Tesis
Degradation modeling for reliability analysis with time-dependent structure based on the inverse gaussian distribution
Fecha
2017-04-07Registro en:
Autor
Morita, Lia Hanna Martins
Institución
Resumen
Conventional reliability analysis techniques are focused on the occurrence of failures over
time. However, in certain situations where the occurrence of failures is tiny or almost null, the
estimation of the quantities that describe the failure process is compromised. In this context the
degradation models were developed, which have as experimental data not the failure, but some
quality characteristic attached to it. Degradation analysis can provide information about the
components lifetime distribution without actually observing failures. In this thesis we proposed
different methodologies for degradation data based on the inverse Gaussian distribution.

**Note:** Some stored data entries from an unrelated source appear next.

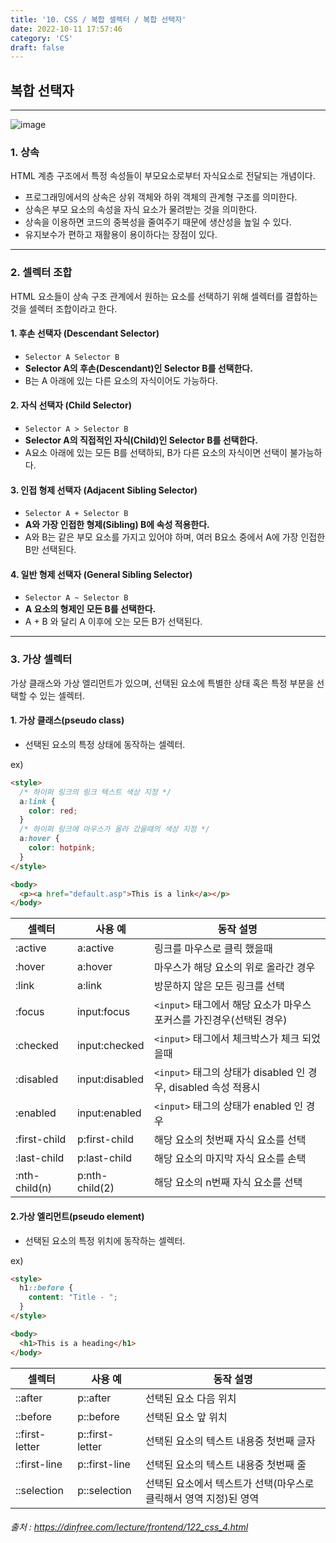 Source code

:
 ```yaml
---
title: '10. CSS / 복합 셀렉터 / 복합 선택자'
date: 2022-10-11 17:57:46
category: 'CS'
draft: false
---
```


## 복합 선택자

---

![image](https://velog.velcdn.com/images%2Fkatanazero86%2Fpost%2Fa8459fcd-bcb3-45da-bf32-cfba361b213b%2Fhtml9-1.png)

### 1. 상속
   HTML 계층 구조에서 특정 속성들이 부모요소로부터 자식요소로 전달되는 개념이다.

- 프로그래밍에서의 상속은 상위 객체와 하위 객체의 관계형 구조를 의미한다.
- 상속은 부모 요소의 속성을 자식 요소가 물려받는 것을 의미한다.
- 상속을 이용하면 코드의 중복성을 줄여주기 때문에 생산성을 높일 수 있다.
- 유지보수가 편하고 재활용이 용이하다는 장점이 있다.

---

### 2. 셀렉터 조합
   HTML 요소들이 상속 구조 관계에서 원하는 요소를 선택하기 위해 셀렉터를 결합하는 것을 셀렉터 조합이라고 한다.
#### 1. 후손 선택자 (Descendant Selector)
- `Selector A Selector B`
- **Selector A의 후손(Descendant)인 Selector B를 선택한다.**
- B는 A 아래에 있는 다른 요소의 자식이어도 가능하다.
#### 2. 자식 선택자 (Child Selector)
- `Selector A > Selector B`
- **Selector A의 직접적인 자식(Child)인 Selector B를 선택한다.**
- A요소 아래에 있는 모든 B를 선택하되, B가 다른 요소의 자식이면 선택이 불가능하다.
#### 3. 인접 형제 선택자 (Adjacent Sibling Selector)
- `Selector A + Selector B`
- **A와 가장 인접한 형제(Sibling) B에 속성 적용한다.**
- A와 B는 같은 부모 요소를 가지고 있어야 하며, 여러 B요소 중에서 A에 가장 인접한 B만 선택된다.
#### 4. 일반 형제 선택자 (General Sibling Selector)
- `Selector A ~ Selector B`
- **A 요소의 형제인 모든 B를 선택한다.**
- A + B 와 달리 A 이후에 오는 모든 B가 선택된다.

---

### 3. 가상 셀렉터
   가상 클래스와 가상 엘리먼트가 있으며, 선택된 요소에 특별한 상태 혹은 특정 부분을 선택할 수 있는 셀렉터.
#### 1. 가상 클래스(pseudo class)
- 선택된 요소의 특정 상태에 동작하는 셀렉터.

ex)
```html
<style>
  /* 하이퍼 링크의 링크 텍스트 색상 지정 */
  a:link { 
    color: red;
  }
  /* 하이퍼 링크에 마우스가 올라 갔을때의 색상 지정 */
  a:hover { 
    color: hotpink; 
  }
</style>

<body>
  <p><a href="default.asp">This is a link</a></p>
</body>
```

|셀렉터|사용 예| 동작 설명                                              |
|-----|-----|----------------------------------------------------|
|:active|a:active| 링크를 마우스로 클릭 했을때                                    |
|:hover|a:hover| 마우스가 해당 요소의 위로 올라간 경우                              |
|:link|a:link| 방문하지 않은 모든 링크를 선택                                  |
|:focus|input:focus| `<input>` 태그에서 해당 요소가 마우스 포커스를 가진경우(선택된 경우)        |
|:checked|input:checked| `<input>` 태그에서 체크박스가 체크 되었을때                       |
|:disabled|input:disabled| `<input>` 태그의 상태가 disabled 인 경우, disabled 속성 적용시   |
|:enabled|input:enabled| `<input>` 태그의 상태가 enabled 인 경우                     |
|:first-child|p:first-child| 해당 요소의 첫번째 자식 요소를 선택                               |
|:last-child|p:last-child| 해당 요소의 마지막 자식 요소를 손택                               |
|:nth-child(n)|p:nth-child(2)| 해당 요소의 n번째 자식 요소를 선택                               |

#### 2.가상 엘리먼트(pseudo element)
- 선택된 요소의 특정 위치에 동작하는 셀렉터.

ex)
```html
<style>
  h1::before { 
    content: "Title - "; 
  }
</style>

<body>
  <h1>This is a heading</h1>
</body>
```

|셀렉터|사용 예|동작 설명|
|----|-----|------|
|::after|p::after	|선택된 요소 다음 위치|
|::before|p::before	|선택된 요소 앞 위치|
|::first-letter	|p::first-letter	|선택된 요소의 텍스트 내용중 첫번째 글자|
|::first-line	|p::first-line	|선택된 요소의 텍스트 내용중 첫번째 줄|
|::selection	|p::selection	|선택된 요소에서 텍스트가 선택(마우스로 클릭해서 영역 지정)된 영역|


###### 출처 : https://dinfree.com/lecture/frontend/122_css_4.html
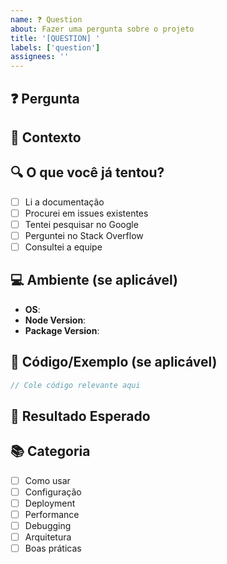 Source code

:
 ```yaml
---
name: ❓ Question
about: Fazer uma pergunta sobre o projeto
title: '[QUESTION] '
labels: ['question']
assignees: ''
---
```


## ❓ Pergunta
<!-- Faça sua pergunta de forma clara e direta -->

## 🎯 Contexto
<!-- Forneça contexto sobre o que você está tentando fazer -->

## 🔍 O que você já tentou?
<!-- Descreva suas tentativas e onde pesquisou -->
- [ ] Li a documentação
- [ ] Procurei em issues existentes
- [ ] Tentei pesquisar no Google
- [ ] Perguntei no Stack Overflow
- [ ] Consultei a equipe

## 💻 Ambiente (se aplicável)
- **OS**: 
- **Node Version**: 
- **Package Version**: 

## 📝 Código/Exemplo (se aplicável)
```javascript
// Cole código relevante aqui
```

## 🎯 Resultado Esperado
<!-- O que você espera que aconteça? -->

## 📚 Categoria
- [ ] Como usar
- [ ] Configuração
- [ ] Deployment
- [ ] Performance
- [ ] Debugging
- [ ] Arquitetura
- [ ] Boas práticas
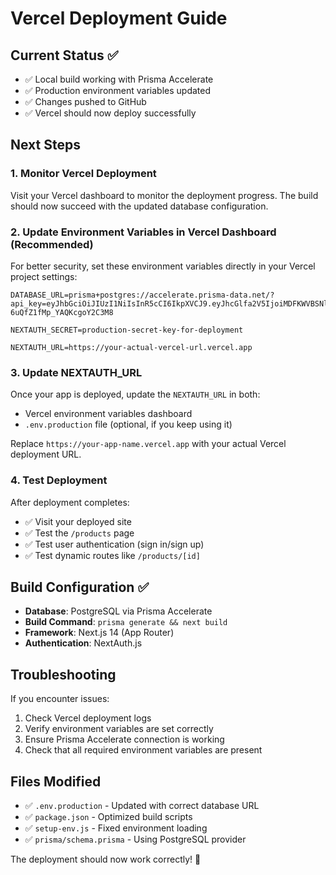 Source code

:# Vercel Deployment Guide

## Current Status ✅
- ✅ Local build working with Prisma Accelerate
- ✅ Production environment variables updated
- ✅ Changes pushed to GitHub
- ✅ Vercel should now deploy successfully

## Next Steps

### 1. Monitor Vercel Deployment
Visit your Vercel dashboard to monitor the deployment progress. The build should now succeed with the updated database configuration.

### 2. Update Environment Variables in Vercel Dashboard (Recommended)
For better security, set these environment variables directly in your Vercel project settings:

```
DATABASE_URL=prisma+postgres://accelerate.prisma-data.net/?api_key=eyJhbGciOiJIUzI1NiIsInR5cCI6IkpXVCJ9.eyJhcGlfa2V5IjoiMDFKWVBSNlFHVjdXUEg3OUhRMkpZRVBGU1YiLCJ0ZW5hbnRfaWQiOiI2NDliNDM0OWFhYzE4YTBjY2YzOTNmNzg0Y2M3YjhlOTE4ZDEyNGUwMzdiMDQwMTAwMTA4MGNjYmZmODA2ZGRmIiwiaW50ZXJuYWxfc2VjcmV0IjoiZjM0NjcxMjktOWQxNy00ZjlmLTlkZDAtYjc1OGZlYTNiMGI5In0.AYmmT2oWierw8eSVi1r-6uQfZ1fMp_YAQKcgoY2C3M8

NEXTAUTH_SECRET=production-secret-key-for-deployment

NEXTAUTH_URL=https://your-actual-vercel-url.vercel.app
```

### 3. Update NEXTAUTH_URL
Once your app is deployed, update the `NEXTAUTH_URL` in both:
- Vercel environment variables dashboard
- `.env.production` file (optional, if you keep using it)

Replace `https://your-app-name.vercel.app` with your actual Vercel deployment URL.

### 4. Test Deployment
After deployment completes:
- ✅ Visit your deployed site
- ✅ Test the `/products` page
- ✅ Test user authentication (sign in/sign up)
- ✅ Test dynamic routes like `/products/[id]`

## Build Configuration ✅
- **Database**: PostgreSQL via Prisma Accelerate
- **Build Command**: `prisma generate && next build`
- **Framework**: Next.js 14 (App Router)
- **Authentication**: NextAuth.js

## Troubleshooting
If you encounter issues:
1. Check Vercel deployment logs
2. Verify environment variables are set correctly
3. Ensure Prisma Accelerate connection is working
4. Check that all required environment variables are present

## Files Modified
- ✅ `.env.production` - Updated with correct database URL
- ✅ `package.json` - Optimized build scripts
- ✅ `setup-env.js` - Fixed environment loading
- ✅ `prisma/schema.prisma` - Using PostgreSQL provider

The deployment should now work correctly! 🚀
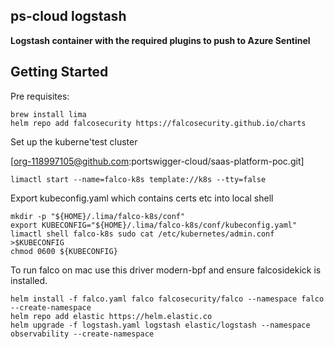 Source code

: ## ps-cloud logstash

**Logstash container with the required plugins to push to Azure Sentinel**

## Getting Started

Pre requisites:

```shell
brew install lima
helm repo add falcosecurity https://falcosecurity.github.io/charts
```

Set up the kuberne'test cluster

[org-118997105@github.com:portswigger-cloud/saas-platform-poc.git]

```shell
limactl start --name=falco-k8s template://k8s --tty=false
```

Export kubeconfig.yaml which contains certs etc into local shell

```shell
mkdir -p "${HOME}/.lima/falco-k8s/conf"
export KUBECONFIG="${HOME}/.lima/falco-k8s/conf/kubeconfig.yaml"
limactl shell falco-k8s sudo cat /etc/kubernetes/admin.conf >$KUBECONFIG
chmod 0600 ${KUBECONFIG}
```

To run falco on mac use this driver modern-bpf and ensure falcosidekick is installed.

```shell
helm install -f falco.yaml falco falcosecurity/falco --namespace falco --create-namespace
helm repo add elastic https://helm.elastic.co
helm upgrade -f logstash.yaml logstash elastic/logstash --namespace observability --create-namespace
``` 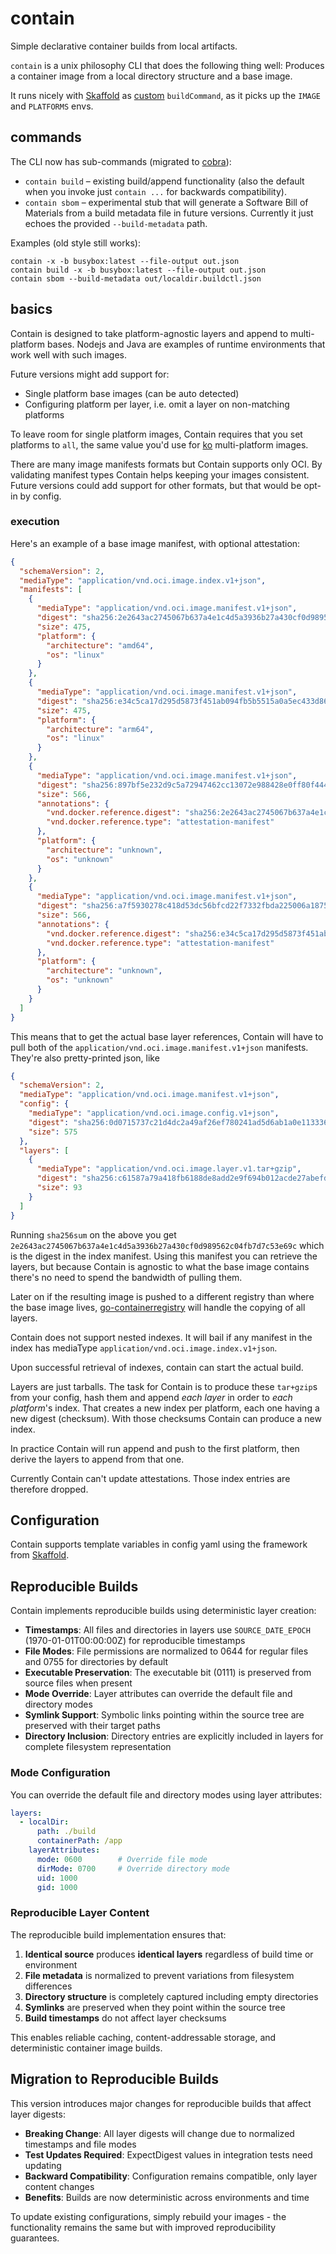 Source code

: # contain

Simple declarative container builds from local artifacts.

`contain` is a unix philosophy CLI that does the following thing well:
Produces a container image from a local directory structure and a base image.

It runs nicely with [Skaffold](https://skaffold.dev/) as [custom](https://skaffold.dev/docs/builders/builder-types/custom/) `buildCommand`, as it picks up the `IMAGE` and `PLATFORMS` envs.

## commands

The CLI now has sub-commands (migrated to [cobra](https://github.com/spf13/cobra)):

- `contain build` – existing build/append functionality (also the default when you invoke just `contain ...` for backwards compatibility).
- `contain sbom` – experimental stub that will generate a Software Bill of Materials from a build metadata file in future versions. Currently it just echoes the provided `--build-metadata` path.

Examples (old style still works):

```
contain -x -b busybox:latest --file-output out.json
contain build -x -b busybox:latest --file-output out.json
contain sbom --build-metadata out/localdir.buildctl.json
```


## basics

Contain is designed to take platform-agnostic layers and append to multi-platform bases.
Nodejs and Java are examples of runtime environments that work well with such images.

Future versions might add support for:
- Single platform base images (can be auto detected)
- Configuring platform per layer, i.e. omit a layer on non-matching platforms

To leave room for single platform images, Contain requires that you set platforms to `all`,
the same value you'd use for [ko](https://github.com/ko-build/ko/) multi-platform images.

There are many image manifests formats but Contain supports only OCI.
By validating manifest types Contain helps keeping your images consistent.
Future versions could add support for other formats, but that would be opt-in by config.

### execution

Here's an example of a base image manifest, with optional attestation:

```json
{
  "schemaVersion": 2,
  "mediaType": "application/vnd.oci.image.index.v1+json",
  "manifests": [
    {
      "mediaType": "application/vnd.oci.image.manifest.v1+json",
      "digest": "sha256:2e2643ac2745067b637a4e1c4d5a3936b27a430cf0d989562c04fb7d7c53e69c",
      "size": 475,
      "platform": {
        "architecture": "amd64",
        "os": "linux"
      }
    },
    {
      "mediaType": "application/vnd.oci.image.manifest.v1+json",
      "digest": "sha256:e34c5ca17d295d5873f451ab094fb5b5515a0a5ec433d8613276baeb8f1c7741",
      "size": 475,
      "platform": {
        "architecture": "arm64",
        "os": "linux"
      }
    },
    {
      "mediaType": "application/vnd.oci.image.manifest.v1+json",
      "digest": "sha256:897bf5e232d9c5a72947462cc13072e988428e0ff80f4441c7a238e4892afc00",
      "size": 566,
      "annotations": {
        "vnd.docker.reference.digest": "sha256:2e2643ac2745067b637a4e1c4d5a3936b27a430cf0d989562c04fb7d7c53e69c",
        "vnd.docker.reference.type": "attestation-manifest"
      },
      "platform": {
        "architecture": "unknown",
        "os": "unknown"
      }
    },
    {
      "mediaType": "application/vnd.oci.image.manifest.v1+json",
      "digest": "sha256:a7f5930278c418d53dc56bfcd22f7332fbda225006a1875fbc673df454929a49",
      "size": 566,
      "annotations": {
        "vnd.docker.reference.digest": "sha256:e34c5ca17d295d5873f451ab094fb5b5515a0a5ec433d8613276baeb8f1c7741",
        "vnd.docker.reference.type": "attestation-manifest"
      },
      "platform": {
        "architecture": "unknown",
        "os": "unknown"
      }
    }
  ]
}
```

This means that to get the actual base layer references, Contain will have to pull both of the `application/vnd.oci.image.manifest.v1+json` manifests. They're also pretty-printed json, like

```json
{
  "schemaVersion": 2,
  "mediaType": "application/vnd.oci.image.manifest.v1+json",
  "config": {
    "mediaType": "application/vnd.oci.image.config.v1+json",
    "digest": "sha256:0d0715737c21d4dc2a49af26ef780241ad5d6ab1a0e1133364e40d002ca16722",
    "size": 575
  },
  "layers": [
    {
      "mediaType": "application/vnd.oci.image.layer.v1.tar+gzip",
      "digest": "sha256:c61587a79a418fb6188de8add2e9f694b012acde27abefd27dedaff5f02de71e",
      "size": 93
    }
  ]
}
```

Running `sha256sum` on the above you get `2e2643ac2745067b637a4e1c4d5a3936b27a430cf0d989562c04fb7d7c53e69c` which is the digest in the index manifest.
Using this manifest you can retrieve the layers,
but because Contain is agnostic to what the base image contains there's no need to spend the bandwidth of pulling them.

Later on if the resulting image is pushed to a different registry than where the base image lives,
[go-containerregistry](https://github.com/google/go-containerregistry) will handle the copying of all layers.

Contain does not support nested indexes. It will bail if any manifest in the index has mediaType `application/vnd.oci.image.index.v1+json`.

Upon successful retrieval of indexes, contain can start the actual build.

Layers are just tarballs. The task for Contain is to produce these `tar+gzip`s from your config,
hash them and append _each layer_ in order to _each platform_'s index.
That creates a new index per platform, each one having a new digest (checksum).
With those checksums Contain can produce a new index.

In practice Contain will run append and push to the first platform,
then derive the layers to append from that one.

Currently Contain can't update attestations. Those index entries are therefore dropped.

## Configuration

Contain supports template variables in config yaml using the framework from [Skaffold](https://skaffold.dev/docs/environment/templating/).

## Reproducible Builds

Contain implements reproducible builds using deterministic layer creation:

- **Timestamps**: All files and directories in layers use `SOURCE_DATE_EPOCH` (1970-01-01T00:00:00Z) for reproducible timestamps
- **File Modes**: File permissions are normalized to 0644 for regular files and 0755 for directories by default
- **Executable Preservation**: The executable bit (0111) is preserved from source files when present
- **Mode Override**: Layer attributes can override the default file and directory modes
- **Symlink Support**: Symbolic links pointing within the source tree are preserved with their target paths
- **Directory Inclusion**: Directory entries are explicitly included in layers for complete filesystem representation

### Mode Configuration

You can override the default file and directory modes using layer attributes:

```yaml
layers:
  - localDir:
      path: ./build
      containerPath: /app
    layerAttributes:
      mode: 0600        # Override file mode
      dirMode: 0700     # Override directory mode
      uid: 1000
      gid: 1000
```

### Reproducible Layer Content

The reproducible build implementation ensures that:

1. **Identical source** produces **identical layers** regardless of build time or environment
2. **File metadata** is normalized to prevent variations from filesystem differences
3. **Directory structure** is completely captured including empty directories
4. **Symlinks** are preserved when they point within the source tree
5. **Build timestamps** do not affect layer checksums

This enables reliable caching, content-addressable storage, and deterministic container image builds.

## Migration to Reproducible Builds

This version introduces major changes for reproducible builds that affect layer digests:

- **Breaking Change**: All layer digests will change due to normalized timestamps and file modes
- **Test Updates Required**: ExpectDigest values in integration tests need updating
- **Backward Compatibility**: Configuration remains compatible, only layer content changes
- **Benefits**: Builds are now deterministic across environments and time

To update existing configurations, simply rebuild your images - the functionality remains the same but with improved reproducibility guarantees.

Initially, we introduced the inverse Gaussian deterioration rate model for degradation data and
a study of its asymptotic properties with simulated data. We then proposed an inverse Gaussian
process model with frailty as a feasible tool to explore the influence of unobserved covariates,
and a comparative study with the traditional inverse Gaussian process based on simulated data
was made. We also presented a mixture inverse Gaussian process model in burn-in tests,
whose main interest is to determine the burn-in time and the optimal cutoff point that screen
out the weak units from the normal ones in a production row, and a misspecification study was
carried out with the Wiener and gamma processes. Finally, we considered a more flexible
model with a set of cutoff points, wherein the misclassification probabilities are obtained by
the exact method with the bivariate inverse Gaussian distribution or an approximate method
based on copula theory. The application of the methodology was based on three real datasets in
the literature: the degradation of LASER components, locomotive wheels and cracks in metals.